When we came back to the Palace in our home town, I was so sad and lonely that I sat on the rug by the stair and wailed and cried and howled a pitiful and mournful song.  Everyone in the house was crying with me.  We all mourned together for many days and then one day, we could no longer go on with being sad.  We had to move forward.  It was quieter in those days, but nice and peaceful.  I went about the business of being an only Duchess and did my best to keep spirits up in the house and to make everyone there to feel needed.  Finally, I planned a big expedition and we packed up and went on a long journey for Christmas that year.  We went through Memphis and  ended up in North Carolina.  While I was out walking with one of the staff, I noticed off in the distance another member of my staff playing with what looked like two puppies on a green lawn.  When I approached, both their respective arsses were lifted for me to inspect.  I liked them instantly and hired them to be my Chamberlains.  In retrospect, I probably should have thought about it longer, because I've been sorry more than a few times that I made such a quick decision, but everyone was happy and there was much rejoicing that day.  So we brought them back to the Palace and I had the staff to begin to teach them their duties.

McKenzie Malcolm
They haven't really co-operated in excess about learning how to be dignified members of a Royal Household.  But, I guess I should remember how patient WishBone was with me.  The House of Hagg has not been the same since they came to us.  Where is was once peaceful and quiet, it is now full of life, joy, craziness and frenetic energy at times.  Look here!  Their pictures won't even co-operate and line up properly!  Yes.  Those two have some very bad 'juu-juu' in their blood line.

WishBone, Duke of the House of Hagg and me
Nessie the Monster, Duchess of Hagg
on the beach in Hilton Head

And I do have yet another story to tell of Lord Malcolm eating the 'wrong' thing over the past Christmas holiday.  I'll save that for another day, though.  My main purpose in making this reflection on my life is that it is my birthday today.  I have turned 9 years old.  As I am a dignified dog and try not to call attention to myself, I have celebrated in a quiet way.  No party hats or silly masks.  I'm just thinking of the grand life I've lead thus far.  I've been to Florida, Michigan, North Carolina, Georgia, Virginia, Ohio, Pennsylvania, West Virgina, South Carolina, Arkansas, Illinois, Iowa, Mississippi, Alabama, Louisiana, Colorado, New Mexico, Texas, Kansas, Missouri, Indiana, Utah, Nebraska, Kentucky, Tennessee, Wisconsin and Minnesota.  I've been blessed to have a wonderful and caring staff and I had the greatest friend in WishBone that a dog could ever hope for.  And now I am blessed with two adopted children that I am doing my level best to raise properly.  (I'm not mentioning Taylor Bailey Alexander the Tailless Cat whom I drove insane.  It was not a good period in my life).

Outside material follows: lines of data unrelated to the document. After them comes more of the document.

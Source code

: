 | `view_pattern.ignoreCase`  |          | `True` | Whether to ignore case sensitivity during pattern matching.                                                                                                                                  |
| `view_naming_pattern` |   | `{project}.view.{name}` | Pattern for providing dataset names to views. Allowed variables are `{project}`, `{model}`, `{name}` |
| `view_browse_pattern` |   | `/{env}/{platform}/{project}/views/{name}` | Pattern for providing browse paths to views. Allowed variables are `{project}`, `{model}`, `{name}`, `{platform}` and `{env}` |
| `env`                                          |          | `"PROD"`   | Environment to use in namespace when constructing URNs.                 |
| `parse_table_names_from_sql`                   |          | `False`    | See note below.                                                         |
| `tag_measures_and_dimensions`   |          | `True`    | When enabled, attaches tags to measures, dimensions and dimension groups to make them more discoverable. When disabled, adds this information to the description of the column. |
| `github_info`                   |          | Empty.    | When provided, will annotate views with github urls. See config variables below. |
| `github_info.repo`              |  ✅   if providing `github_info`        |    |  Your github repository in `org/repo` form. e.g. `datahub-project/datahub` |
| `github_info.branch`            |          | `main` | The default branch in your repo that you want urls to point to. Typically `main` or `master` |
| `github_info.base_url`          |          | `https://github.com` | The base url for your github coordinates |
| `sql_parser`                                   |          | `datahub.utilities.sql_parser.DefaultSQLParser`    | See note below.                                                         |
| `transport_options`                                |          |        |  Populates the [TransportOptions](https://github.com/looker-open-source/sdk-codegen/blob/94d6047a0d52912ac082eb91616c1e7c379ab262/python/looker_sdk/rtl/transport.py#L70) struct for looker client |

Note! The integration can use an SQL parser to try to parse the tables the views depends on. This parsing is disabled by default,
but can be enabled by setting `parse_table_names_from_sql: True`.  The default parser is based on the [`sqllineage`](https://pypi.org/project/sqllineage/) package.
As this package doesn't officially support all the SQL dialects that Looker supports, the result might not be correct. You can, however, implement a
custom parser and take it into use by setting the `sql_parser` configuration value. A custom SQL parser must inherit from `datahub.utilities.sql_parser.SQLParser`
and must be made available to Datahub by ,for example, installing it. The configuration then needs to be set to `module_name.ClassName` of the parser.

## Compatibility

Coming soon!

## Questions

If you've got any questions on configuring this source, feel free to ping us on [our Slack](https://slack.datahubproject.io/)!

Lord Malcolm and Lady McKenzie at about 3 months old.

Last night, I completed my series of testing to be a Therapy Dog.  I have passed and am awaiting my license.  I can think of no better way to celebrate such a great life, than to share it with others.  I will be pleased to go to libraries and help young children learn to read; and to go to hospitals and give a little cheer and happiness to children and other patients and I won't forget the older generation as I go and 'hang' with them in retirement homes.   As I have said before, Royalty is for Charitable Giving.  We must always give back to our communities in whatever way we can -- even if it is just by smiling at someone.  Remember to always keep your tail up and keep moving forward!  My life has been full and yours can be too!  May your New Year be full of happiness and prosperity and may you find Peace in giving to others!  That is what a dog's life is about!